- **Data extracts**
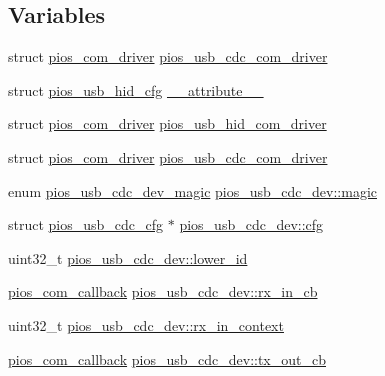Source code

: \subsection*{\-Variables}
\begin{DoxyCompactItemize}
\item 
struct \hyperlink{structpios__com__driver}{pios\-\_\-com\-\_\-driver} \hyperlink{group___p_i_o_s___u_s_b___c_o_m_gad661bf144c28ea36f290b0092e6957e2}{pios\-\_\-usb\-\_\-cdc\-\_\-com\-\_\-driver}
\item 
struct \hyperlink{structpios__usb__hid__cfg}{pios\-\_\-usb\-\_\-hid\-\_\-cfg} \hyperlink{group___p_i_o_s___u_s_b___c_o_m_gac56d93a50756ec83103cdfc4e5a31f3e}{\-\_\-\-\_\-attribute\-\_\-\-\_\-}
\item 
struct \hyperlink{structpios__com__driver}{pios\-\_\-com\-\_\-driver} \hyperlink{group___p_i_o_s___u_s_b___c_o_m_ga7bc5f832e095cad60f463436e377bb5d}{pios\-\_\-usb\-\_\-hid\-\_\-com\-\_\-driver}
\item 
struct \hyperlink{structpios__com__driver}{pios\-\_\-com\-\_\-driver} \hyperlink{group___p_i_o_s___u_s_b___c_o_m_gad661bf144c28ea36f290b0092e6957e2}{pios\-\_\-usb\-\_\-cdc\-\_\-com\-\_\-driver}
\item 
enum \hyperlink{group___p_i_o_s___u_s_b___c_o_m_gab4c476b0e464c59dcf6eadec015a87b8}{pios\-\_\-usb\-\_\-cdc\-\_\-dev\-\_\-magic} \hyperlink{group___p_i_o_s___u_s_b___c_o_m_gaf1f80b904c24c3a9d91aa7c8d9f0e0f7}{pios\-\_\-usb\-\_\-cdc\-\_\-dev\-::magic}
\item 
struct \hyperlink{structpios__usb__cdc__cfg}{pios\-\_\-usb\-\_\-cdc\-\_\-cfg} $\ast$ \hyperlink{group___p_i_o_s___u_s_b___c_o_m_gac129f3ba21ca6cb9ff92da45033acbbb}{pios\-\_\-usb\-\_\-cdc\-\_\-dev\-::cfg}
\item 
uint32\-\_\-t \hyperlink{group___p_i_o_s___u_s_b___c_o_m_ga5431d5544be717a197964da5a3b08d2a}{pios\-\_\-usb\-\_\-cdc\-\_\-dev\-::lower\-\_\-id}
\item 
\hyperlink{group___p_i_o_s___c_o_m_ga23f1888821f1f74a50c02adc459df597}{pios\-\_\-com\-\_\-callback} \hyperlink{group___p_i_o_s___u_s_b___c_o_m_gaf3cf777f785d8b2a117c736064e859de}{pios\-\_\-usb\-\_\-cdc\-\_\-dev\-::rx\-\_\-in\-\_\-cb}
\item 
uint32\-\_\-t \hyperlink{group___p_i_o_s___u_s_b___c_o_m_gae98fcbb800c5655c05106c1e73a1de01}{pios\-\_\-usb\-\_\-cdc\-\_\-dev\-::rx\-\_\-in\-\_\-context}
\item 
\hyperlink{group___p_i_o_s___c_o_m_ga23f1888821f1f74a50c02adc459df597}{pios\-\_\-com\-\_\-callback} \hyperlink{group___p_i_o_s___u_s_b___c_o_m_ga1e9a79d782c5671d5e35aafe776632f3}{pios\-\_\-usb\-\_\-cdc\-\_\-dev\-::tx\-\_\-out\-\_\-cb}

\end{DoxyCompactItemize}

- **Work to be completed**
Omit every picture while copying the listing above exactly.

- **Reply**
Source code

: \subsection*{\-Variables}
\begin{DoxyCompactItemize}
\item 
struct \hyperlink{structpios__com__driver}{pios\-\_\-com\-\_\-driver} \hyperlink{group___p_i_o_s___u_s_b___c_o_m_gad661bf144c28ea36f290b0092e6957e2}{pios\-\_\-usb\-\_\-cdc\-\_\-com\-\_\-driver}
\item 
struct \hyperlink{structpios__usb__hid__cfg}{pios\-\_\-usb\-\_\-hid\-\_\-cfg} \hyperlink{group___p_i_o_s___u_s_b___c_o_m_gac56d93a50756ec83103cdfc4e5a31f3e}{\-\_\-\-\_\-attribute\-\_\-\-\_\-}
\item 
struct \hyperlink{structpios__com__driver}{pios\-\_\-com\-\_\-driver} \hyperlink{group___p_i_o_s___u_s_b___c_o_m_ga7bc5f832e095cad60f463436e377bb5d}{pios\-\_\-usb\-\_\-hid\-\_\-com\-\_\-driver}
\item 
struct \hyperlink{structpios__com__driver}{pios\-\_\-com\-\_\-driver} \hyperlink{group___p_i_o_s___u_s_b___c_o_m_gad661bf144c28ea36f290b0092e6957e2}{pios\-\_\-usb\-\_\-cdc\-\_\-com\-\_\-driver}
\item 
enum \hyperlink{group___p_i_o_s___u_s_b___c_o_m_gab4c476b0e464c59dcf6eadec015a87b8}{pios\-\_\-usb\-\_\-cdc\-\_\-dev\-\_\-magic} \hyperlink{group___p_i_o_s___u_s_b___c_o_m_gaf1f80b904c24c3a9d91aa7c8d9f0e0f7}{pios\-\_\-usb\-\_\-cdc\-\_\-dev\-::magic}
\item 
struct \hyperlink{structpios__usb__cdc__cfg}{pios\-\_\-usb\-\_\-cdc\-\_\-cfg} $\ast$ \hyperlink{group___p_i_o_s___u_s_b___c_o_m_gac129f3ba21ca6cb9ff92da45033acbbb}{pios\-\_\-usb\-\_\-cdc\-\_\-dev\-::cfg}
\item 
uint32\-\_\-t \hyperlink{group___p_i_o_s___u_s_b___c_o_m_ga5431d5544be717a197964da5a3b08d2a}{pios\-\_\-usb\-\_\-cdc\-\_\-dev\-::lower\-\_\-id}
\item 
\hyperlink{group___p_i_o_s___c_o_m_ga23f1888821f1f74a50c02adc459df597}{pios\-\_\-com\-\_\-callback} \hyperlink{group___p_i_o_s___u_s_b___c_o_m_gaf3cf777f785d8b2a117c736064e859de}{pios\-\_\-usb\-\_\-cdc\-\_\-dev\-::rx\-\_\-in\-\_\-cb}
\item 
uint32\-\_\-t \hyperlink{group___p_i_o_s___u_s_b___c_o_m_gae98fcbb800c5655c05106c1e73a1de01}{pios\-\_\-usb\-\_\-cdc\-\_\-dev\-::rx\-\_\-in\-\_\-context}
\item 
\hyperlink{group___p_i_o_s___c_o_m_ga23f1888821f1f74a50c02adc459df597}{pios\-\_\-com\-\_\-callback} \hyperlink{group___p_i_o_s___u_s_b___c_o_m_ga1e9a79d782c5671d5e35aafe776632f3}{pios\-\_\-usb\-\_\-cdc\-\_\-dev\-::tx\-\_\-out\-\_\-cb}

\end{DoxyCompactItemize}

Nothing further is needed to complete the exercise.